>>>>> "Jan" == Jan Harkes <[EMAIL PROTECTED]> writes:
Jan> In any case 'errorcode 198' is EINCOMPATIBLE. It is returned
Jan> when we're trying to write (store) data to a file that has
Jan> been modified, i.e. the store-id of the original copy on the
Jan> client doesn't match the store-id of the file on the server.
Jan> Your server log should show a message similar to,
Jan> CheckStoreSemantics: (0x7f00002a.0x76a.0x44d0), VCP error
Jan> (198)
Not quite; I see
CheckStoreSemantics: (1000015.76a.44d0), VCP error (198)
where 1000015 is the volume ID that corresponds to the 7f00002a
replica ID (or do I have that backwards?).
Jan> It could be that this has made reintegration more susceptible
Jan> to failures. This is just one theory, but
Jan> 'volutil setlogparms <volume replica id> reson 4'
Jan> will turn resolution back on.
Urk, I'll try again, but with
volutil setlogparms 0x7f00002a reson 4
I got disconnected and the server crashed. :-(
The log shows lots of stats from the server followed by
19:46:40 done
19:46:50 VAllocFid: volume disk uniquifier being extended
19:46:50 ****** FILE SERVER INTERRUPTED BY SIGNAL 11 ******
19:46:50 ****** Aborting outstanding transactions, stand by...
19:46:50 Uncommitted transactions: 0
19:46:50 Uncommitted transactions: 0
19:46:50 Becoming a zombie now ........
19:46:50 You may use gdb to attach to 389
Restarting the codasrv shows 47 "unreachable" log entries, and the log
ends
20:30:52 Entering DCC(0x1000013)
20:30:52 done: 3378 files/dirs, 101945 blocks
20:30:52 SalvageIndex: Vnode 0x9e4 has no inodeNumber
20:30:52 SalvageIndex: Creating an empty object for it
20:30:52 Entering DCC(0x1000015)
20:30:52 MarkLogEntries: loglist was NULL ... Not good
Uh-oh ... the server crashed right there. Now what do I do? It
doesn't look like I can get it to start at all!
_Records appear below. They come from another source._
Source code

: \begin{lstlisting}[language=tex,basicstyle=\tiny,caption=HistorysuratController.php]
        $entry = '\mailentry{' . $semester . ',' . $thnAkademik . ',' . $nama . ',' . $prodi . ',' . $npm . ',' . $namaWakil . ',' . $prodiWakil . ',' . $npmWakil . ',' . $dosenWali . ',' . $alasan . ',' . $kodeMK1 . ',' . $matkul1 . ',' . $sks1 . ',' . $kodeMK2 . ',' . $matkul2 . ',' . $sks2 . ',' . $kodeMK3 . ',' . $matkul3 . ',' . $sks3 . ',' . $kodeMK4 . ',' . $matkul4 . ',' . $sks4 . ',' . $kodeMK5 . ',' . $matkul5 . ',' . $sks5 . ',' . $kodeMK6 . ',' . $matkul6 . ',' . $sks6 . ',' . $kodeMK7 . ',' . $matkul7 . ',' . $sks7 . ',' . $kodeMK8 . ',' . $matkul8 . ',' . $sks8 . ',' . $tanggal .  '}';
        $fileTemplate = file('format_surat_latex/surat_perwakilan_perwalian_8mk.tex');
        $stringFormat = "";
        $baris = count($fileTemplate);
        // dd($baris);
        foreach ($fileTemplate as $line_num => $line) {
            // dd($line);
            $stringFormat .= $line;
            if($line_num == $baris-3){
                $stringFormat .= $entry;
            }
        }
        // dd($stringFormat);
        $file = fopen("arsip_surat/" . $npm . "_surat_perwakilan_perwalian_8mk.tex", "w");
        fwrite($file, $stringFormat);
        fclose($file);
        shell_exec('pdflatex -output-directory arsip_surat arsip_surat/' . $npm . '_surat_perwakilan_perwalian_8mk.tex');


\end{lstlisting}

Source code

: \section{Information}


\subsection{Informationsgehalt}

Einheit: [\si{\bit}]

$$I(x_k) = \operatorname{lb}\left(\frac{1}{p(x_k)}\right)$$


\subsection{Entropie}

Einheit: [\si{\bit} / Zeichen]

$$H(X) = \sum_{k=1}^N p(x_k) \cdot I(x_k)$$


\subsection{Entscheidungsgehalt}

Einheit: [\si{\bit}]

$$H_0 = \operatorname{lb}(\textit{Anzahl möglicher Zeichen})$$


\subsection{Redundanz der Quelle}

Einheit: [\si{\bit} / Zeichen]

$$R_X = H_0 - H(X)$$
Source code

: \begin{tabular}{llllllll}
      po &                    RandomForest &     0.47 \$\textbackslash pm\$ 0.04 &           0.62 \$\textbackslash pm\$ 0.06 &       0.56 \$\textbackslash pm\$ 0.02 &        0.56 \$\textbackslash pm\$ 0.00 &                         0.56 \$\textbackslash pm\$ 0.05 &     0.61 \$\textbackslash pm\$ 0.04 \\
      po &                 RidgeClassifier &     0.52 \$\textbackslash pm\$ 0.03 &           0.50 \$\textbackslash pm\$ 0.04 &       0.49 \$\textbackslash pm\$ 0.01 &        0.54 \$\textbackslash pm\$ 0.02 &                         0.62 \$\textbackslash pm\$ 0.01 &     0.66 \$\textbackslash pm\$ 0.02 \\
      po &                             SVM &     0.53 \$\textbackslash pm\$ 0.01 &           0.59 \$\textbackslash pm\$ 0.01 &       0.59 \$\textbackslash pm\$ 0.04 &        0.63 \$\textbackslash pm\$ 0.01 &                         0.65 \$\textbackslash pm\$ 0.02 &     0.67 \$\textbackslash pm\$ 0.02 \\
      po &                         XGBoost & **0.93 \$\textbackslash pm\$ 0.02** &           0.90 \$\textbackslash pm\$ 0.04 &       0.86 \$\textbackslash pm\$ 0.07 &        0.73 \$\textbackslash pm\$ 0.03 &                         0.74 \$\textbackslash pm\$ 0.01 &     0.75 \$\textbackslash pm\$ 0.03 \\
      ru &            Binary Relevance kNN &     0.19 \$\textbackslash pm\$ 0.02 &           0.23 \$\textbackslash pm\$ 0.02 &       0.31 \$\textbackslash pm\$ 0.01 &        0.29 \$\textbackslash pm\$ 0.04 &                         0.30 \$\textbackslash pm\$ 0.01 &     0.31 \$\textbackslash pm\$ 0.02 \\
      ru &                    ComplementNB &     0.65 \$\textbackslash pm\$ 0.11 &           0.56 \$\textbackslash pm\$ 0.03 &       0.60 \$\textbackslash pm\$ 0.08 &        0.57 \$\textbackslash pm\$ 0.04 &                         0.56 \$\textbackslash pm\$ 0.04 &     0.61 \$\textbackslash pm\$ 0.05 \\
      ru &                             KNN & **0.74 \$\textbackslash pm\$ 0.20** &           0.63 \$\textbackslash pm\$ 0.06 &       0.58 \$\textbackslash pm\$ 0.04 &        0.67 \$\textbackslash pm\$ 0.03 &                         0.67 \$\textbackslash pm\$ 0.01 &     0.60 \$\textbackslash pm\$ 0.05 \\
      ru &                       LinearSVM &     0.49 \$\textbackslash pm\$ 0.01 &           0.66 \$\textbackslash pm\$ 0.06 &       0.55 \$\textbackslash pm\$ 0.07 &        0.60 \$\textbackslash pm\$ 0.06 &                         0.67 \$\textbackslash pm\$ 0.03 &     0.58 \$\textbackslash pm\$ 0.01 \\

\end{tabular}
bash-2.05b$ cat /vice/srv/SrvErr
Assertion failed: 0, file "vol-salvage.cc", line 851
EXITING! Bye!
Why is inconsistent data for a single volume a fatal error? Couldn't
we just take that volume offline?
Jan> Another interesting fact is that the first entry in your CML
Jan> is a store. Perhaps the client got disconnected during the
Jan> connected store attempt, and this is essentially a replay of
Jan> an already committed operation.
I get that complaint from venus a lot on a (non-init) start after one
of these volume-specific write disconnects. This used to cause venus
to refuse to do anything with the volume involved, until the kernel
upgrade to 2.4.20. Now I can generally repair, begin INCOBJ,
discardalllocal, end, quit. However that volume is rather unstable
thereafter. I don't think I've ever successfully repaired one of
these conflicts.
And of course sometimes venus just refuses to admit that the conflict
exists when I ask, although the console shows it refusing to
reintegrate because of a conflict. Not even cvs ck always helps.
Jan> So we just 'invented' fake identifiers in the range from 0xea
Jan> to 0x27b. But the kernel is asking for fake objects that are
Jan> clearly out of this range. Which would indicate that the
Jan> directory data that the kernel is using is
Jan> incorrect/outdated. Possibly caused by a process that is
Jan> blocking a re-open by having it's cwd in the offending
Jan> location.
That wouldn't be surprising, because cvs very likely cd's into the
directory it's working on.
--
Institute of Policy and Planning Sciences http://turnbull.sk.tsukuba.ac.jp
University of Tsukuba Tennodai 1-1-1 Tsukuba 305-8573 JAPAN
Ask not how you can "do" free software business;
ask what your business can "do for" free software.